(Source texts of formatted documents)
####################
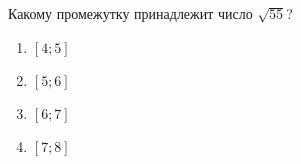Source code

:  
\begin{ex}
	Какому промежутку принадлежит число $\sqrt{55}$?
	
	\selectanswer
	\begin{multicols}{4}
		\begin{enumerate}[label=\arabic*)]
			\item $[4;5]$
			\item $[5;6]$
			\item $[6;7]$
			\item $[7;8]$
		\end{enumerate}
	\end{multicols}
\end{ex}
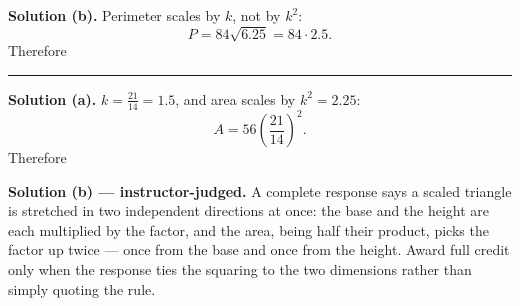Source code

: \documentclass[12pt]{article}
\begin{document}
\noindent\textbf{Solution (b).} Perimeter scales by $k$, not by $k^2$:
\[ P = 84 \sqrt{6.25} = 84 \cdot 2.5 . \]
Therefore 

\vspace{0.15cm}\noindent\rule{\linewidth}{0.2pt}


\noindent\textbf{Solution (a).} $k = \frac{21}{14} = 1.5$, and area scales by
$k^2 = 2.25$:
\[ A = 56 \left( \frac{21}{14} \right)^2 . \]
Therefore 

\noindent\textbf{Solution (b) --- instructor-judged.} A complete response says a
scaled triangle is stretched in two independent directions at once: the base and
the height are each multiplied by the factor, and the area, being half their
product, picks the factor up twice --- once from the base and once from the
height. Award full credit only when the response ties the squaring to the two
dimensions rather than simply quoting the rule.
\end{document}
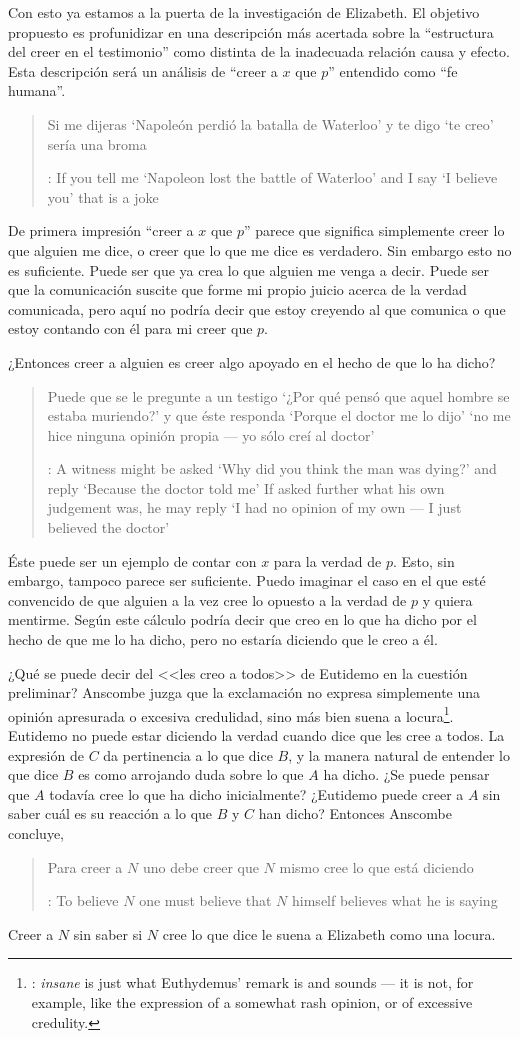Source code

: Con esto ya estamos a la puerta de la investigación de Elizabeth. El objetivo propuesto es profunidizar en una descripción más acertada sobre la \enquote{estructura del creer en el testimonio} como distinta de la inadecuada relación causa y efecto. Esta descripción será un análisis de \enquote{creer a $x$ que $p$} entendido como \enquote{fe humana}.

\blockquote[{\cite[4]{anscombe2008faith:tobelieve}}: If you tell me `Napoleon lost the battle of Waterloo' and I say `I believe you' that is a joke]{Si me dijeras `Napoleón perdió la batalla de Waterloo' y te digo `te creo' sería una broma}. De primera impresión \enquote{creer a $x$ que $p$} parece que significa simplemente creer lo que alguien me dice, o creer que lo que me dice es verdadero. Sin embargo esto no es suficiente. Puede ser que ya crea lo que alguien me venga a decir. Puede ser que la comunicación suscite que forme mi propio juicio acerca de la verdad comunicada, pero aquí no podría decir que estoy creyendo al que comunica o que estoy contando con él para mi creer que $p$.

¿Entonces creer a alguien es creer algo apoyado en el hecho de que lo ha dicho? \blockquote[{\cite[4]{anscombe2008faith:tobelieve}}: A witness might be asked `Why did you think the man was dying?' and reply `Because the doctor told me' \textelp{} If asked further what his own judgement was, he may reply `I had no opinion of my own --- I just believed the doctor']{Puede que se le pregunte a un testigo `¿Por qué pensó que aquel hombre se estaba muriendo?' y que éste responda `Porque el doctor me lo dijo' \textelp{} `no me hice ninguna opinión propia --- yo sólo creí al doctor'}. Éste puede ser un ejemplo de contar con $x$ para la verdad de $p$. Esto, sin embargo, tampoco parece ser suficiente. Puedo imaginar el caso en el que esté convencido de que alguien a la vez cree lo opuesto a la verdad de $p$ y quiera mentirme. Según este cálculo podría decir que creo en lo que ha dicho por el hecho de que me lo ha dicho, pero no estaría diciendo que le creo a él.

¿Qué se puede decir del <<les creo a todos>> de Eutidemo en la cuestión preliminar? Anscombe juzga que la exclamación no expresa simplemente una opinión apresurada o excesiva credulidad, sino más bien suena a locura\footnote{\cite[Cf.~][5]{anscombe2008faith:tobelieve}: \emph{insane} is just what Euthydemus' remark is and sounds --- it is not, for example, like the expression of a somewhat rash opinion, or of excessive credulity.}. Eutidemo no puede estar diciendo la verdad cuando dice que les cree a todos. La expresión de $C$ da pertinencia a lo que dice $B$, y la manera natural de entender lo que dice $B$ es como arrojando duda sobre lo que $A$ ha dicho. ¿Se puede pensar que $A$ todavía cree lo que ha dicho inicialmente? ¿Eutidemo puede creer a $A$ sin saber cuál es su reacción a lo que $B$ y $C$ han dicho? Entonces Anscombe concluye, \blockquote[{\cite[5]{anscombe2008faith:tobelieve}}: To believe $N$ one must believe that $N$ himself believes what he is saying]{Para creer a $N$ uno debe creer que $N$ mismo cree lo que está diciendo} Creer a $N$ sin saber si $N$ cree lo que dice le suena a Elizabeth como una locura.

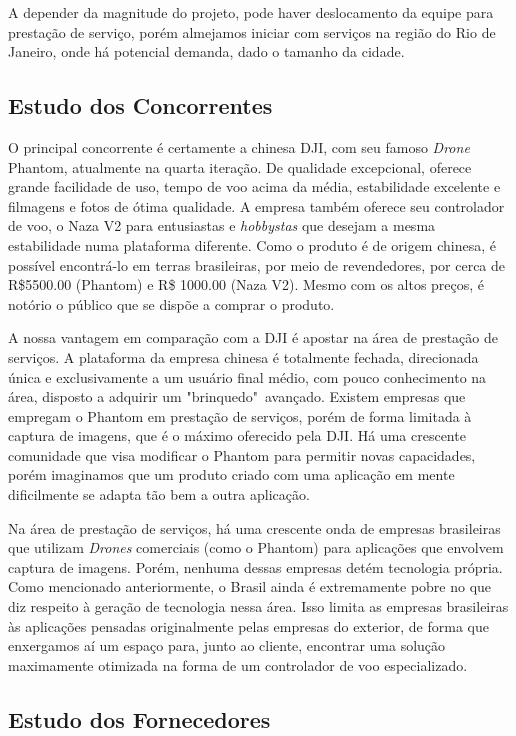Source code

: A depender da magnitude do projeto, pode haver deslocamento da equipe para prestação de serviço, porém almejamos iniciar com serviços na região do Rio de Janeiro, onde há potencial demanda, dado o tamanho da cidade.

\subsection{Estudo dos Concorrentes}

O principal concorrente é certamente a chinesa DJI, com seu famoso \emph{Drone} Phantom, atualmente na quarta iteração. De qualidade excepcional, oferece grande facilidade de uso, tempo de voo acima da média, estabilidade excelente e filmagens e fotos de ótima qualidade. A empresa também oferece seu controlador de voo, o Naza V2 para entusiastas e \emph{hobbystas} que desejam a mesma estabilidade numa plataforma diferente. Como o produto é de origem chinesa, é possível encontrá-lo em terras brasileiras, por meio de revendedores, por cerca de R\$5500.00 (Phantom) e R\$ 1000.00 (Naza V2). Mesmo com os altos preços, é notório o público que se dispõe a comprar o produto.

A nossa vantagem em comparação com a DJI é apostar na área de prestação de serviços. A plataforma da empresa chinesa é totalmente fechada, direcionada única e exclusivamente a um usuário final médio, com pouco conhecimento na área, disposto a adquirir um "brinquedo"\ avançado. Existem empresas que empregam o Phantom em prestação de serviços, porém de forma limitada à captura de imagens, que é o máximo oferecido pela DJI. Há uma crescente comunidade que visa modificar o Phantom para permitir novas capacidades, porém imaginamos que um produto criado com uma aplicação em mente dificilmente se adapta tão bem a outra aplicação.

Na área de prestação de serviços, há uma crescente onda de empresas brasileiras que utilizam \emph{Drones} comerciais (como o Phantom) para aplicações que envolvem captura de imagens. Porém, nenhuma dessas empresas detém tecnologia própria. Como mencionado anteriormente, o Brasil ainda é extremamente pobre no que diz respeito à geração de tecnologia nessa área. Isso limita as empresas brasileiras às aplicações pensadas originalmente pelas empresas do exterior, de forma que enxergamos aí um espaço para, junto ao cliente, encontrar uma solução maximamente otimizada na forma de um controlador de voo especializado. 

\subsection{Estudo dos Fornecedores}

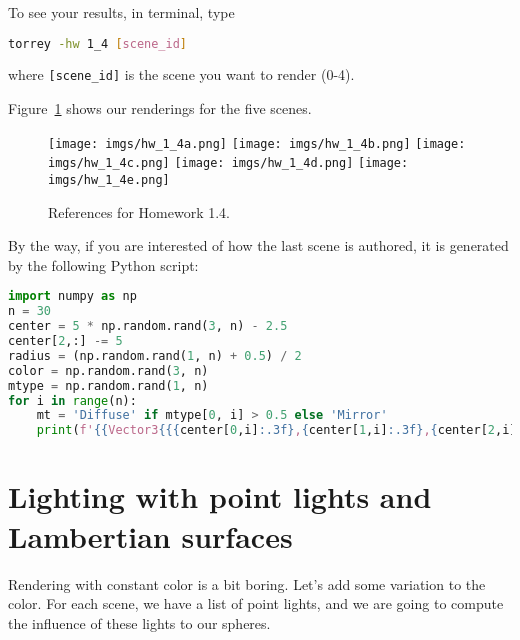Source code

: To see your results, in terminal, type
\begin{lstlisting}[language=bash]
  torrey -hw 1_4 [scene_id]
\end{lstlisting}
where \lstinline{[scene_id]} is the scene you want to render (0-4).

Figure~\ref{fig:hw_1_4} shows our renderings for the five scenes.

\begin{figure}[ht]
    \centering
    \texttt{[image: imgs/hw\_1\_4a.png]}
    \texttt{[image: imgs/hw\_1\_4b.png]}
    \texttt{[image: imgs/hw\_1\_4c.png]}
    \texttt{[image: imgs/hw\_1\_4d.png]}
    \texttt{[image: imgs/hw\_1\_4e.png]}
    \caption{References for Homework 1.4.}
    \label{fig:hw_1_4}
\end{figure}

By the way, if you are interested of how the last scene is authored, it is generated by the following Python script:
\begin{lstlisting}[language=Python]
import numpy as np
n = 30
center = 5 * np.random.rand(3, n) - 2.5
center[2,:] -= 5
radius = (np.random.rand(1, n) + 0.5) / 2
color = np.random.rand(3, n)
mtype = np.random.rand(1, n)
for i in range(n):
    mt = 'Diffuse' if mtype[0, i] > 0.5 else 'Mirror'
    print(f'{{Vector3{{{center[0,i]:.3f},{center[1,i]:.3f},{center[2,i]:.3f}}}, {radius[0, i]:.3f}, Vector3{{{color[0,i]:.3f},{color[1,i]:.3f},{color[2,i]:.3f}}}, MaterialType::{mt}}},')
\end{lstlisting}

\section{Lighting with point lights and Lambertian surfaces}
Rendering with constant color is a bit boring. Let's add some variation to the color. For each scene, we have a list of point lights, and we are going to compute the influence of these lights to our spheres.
####################
- **WORK REQUEST**
What lines above hold the word "begin"? Pull each one out.

- **SOLUTION FOR THIS EXERCISE**
\begin{ex}
	\begin{multicols}{4}
		\begin{enumerate}[label=\arabic*)]
\begin{document}
\begin{lstlisting}[language=bash]
\begin{figure}[ht]
\begin{lstlisting}[language=Python]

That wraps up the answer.